2010/09/12 17:09 四話十海
 
 何とかしろと言われてしまった。自分でも何とかしたい。だがどうすればいい。
 思い悩んでいるうちに時間は過ぎて、夜になってしまった。だが夕食後、仕事と称して書斎に引っ込むのは自重することにした。
 本来なら一秒でも惜しい二人きりの時間が、妙にそらぞらしく息苦しい。ディフもそわそわと落ち着かない。
 何てことだ。互いに逃げ出さないでいるだけで精一杯じゃないか。

「先にバスルームを使っていいかな」
「あ……うん、構わないぞ」

 憶病者め。ここでひと言「一緒に入ろうか」と誘えたら、ごく自然に触れ合う事ができただろうに……。
 以前なら意識することもなく言えたひと言が、今、言えない。
 一人浴室に入り、蛇口をひねる。もうもうと立ちこめる湯気の中、うつむいてシャワーを浴びた。

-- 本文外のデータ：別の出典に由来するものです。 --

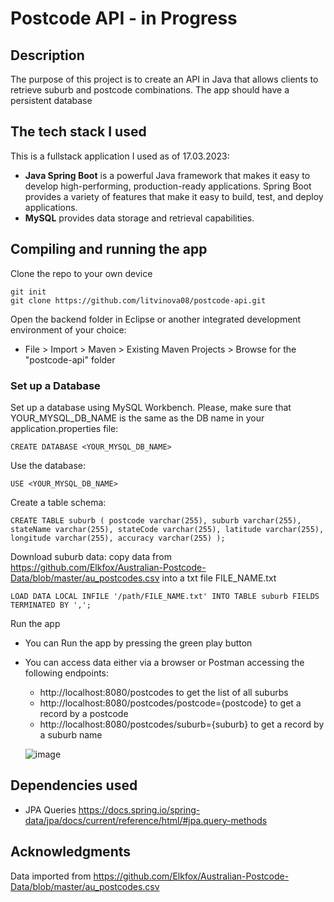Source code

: # Postcode API - in Progress

## Description
The purpose of this project is to create an API in Java that allows clients to retrieve suburb and postcode combinations. The app should have a persistent database

## The tech stack I used
This is a fullstack application I used as of 17.03.2023:
- **Java Spring Boot** is a powerful Java framework that makes it easy to develop high-performing, production-ready applications. 
Spring Boot provides a variety of features that make it easy to build, test, and deploy applications.
- **MySQL** provides data storage and retrieval capabilities.

## Compiling and running the app
Clone the repo to your own device
```
git init
git clone https://github.com/litvinova08/postcode-api.git
```
Open the backend folder in Eclipse or another integrated development environment of your choice:

- File > Import > Maven > Existing Maven Projects > Browse for the "postcode-api" folder

### Set up a Database
Set up a database using MySQL Workbench. Please, make sure that YOUR_MYSQL_DB_NAME is the same as the DB name in your application.properties file:

`CREATE DATABASE <YOUR_MYSQL_DB_NAME>`


Use the database:

`USE <YOUR_MYSQL_DB_NAME>`


Create a table schema:

`CREATE TABLE suburb (
    postcode varchar(255),
    suburb varchar(255),
    stateName varchar(255),
    stateCode varchar(255),
    latitude varchar(255),
    longitude varchar(255),
    accuracy varchar(255)
);`

Download suburb data:
copy data from https://github.com/Elkfox/Australian-Postcode-Data/blob/master/au_postcodes.csv into a txt file FILE_NAME.txt

`LOAD DATA LOCAL INFILE '/path/FILE_NAME.txt' INTO TABLE suburb FIELDS TERMINATED BY ',';`


Run the app
- You can Run the app by pressing the green play button
- You can access data either via a browser or Postman accessing the following endpoints:
  - http://localhost:8080/postcodes to get the list of all suburbs
  - http://localhost:8080/postcodes/postcode={postcode} to get a record by a postcode
  - http://localhost:8080/postcodes/suburb={suburb} to get a record by a suburb name
  
  ![image](https://user-images.githubusercontent.com/37922356/225819145-a9ecc984-64be-41fc-9678-6fa7ba7853ed.png)


## Dependencies used
- JPA Queries https://docs.spring.io/spring-data/jpa/docs/current/reference/html/#jpa.query-methods

## Acknowledgments
Data imported from https://github.com/Elkfox/Australian-Postcode-Data/blob/master/au_postcodes.csv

 いつになくゆっくりと湯に浸かり、寝室に戻るとディフが立っていた。腕組みして両足を踏ん張り、まっすぐにこっちを見て。
 口を引き結び、奥歯を噛み、真剣そのものの表情だ。頬はうっすらと赤く染まり、ヘーゼルの瞳の奥に緑色が混じっている。視線は鋭く、まっすぐに。ほとんどにらみ付けていると言ってもいい。
 一方で、身に付けたものはゆるい。頭からすっぽりシーツを被っているのだ……さながらジェダイのローブみたいに。
 
「……」

 何のつもりだろう? 何を考えているのだろう?
 一瞬、呆気にとられる。

「いいか、俺を見ろ。目をそらすな。絶対だぞ!」
「な……」

 はらり、とシーツが落ちるとその下からは……がっちりした体を包む、網タイツが現れた。
 実物を見るのは初めてだ。ボディストッキングと言う奴だろうか。
 左右のつま先から始まり足首、膝、太ももにみっちりと貼り付いた、細い肩ひもで支えられたモスグリーンのメッシュの布地。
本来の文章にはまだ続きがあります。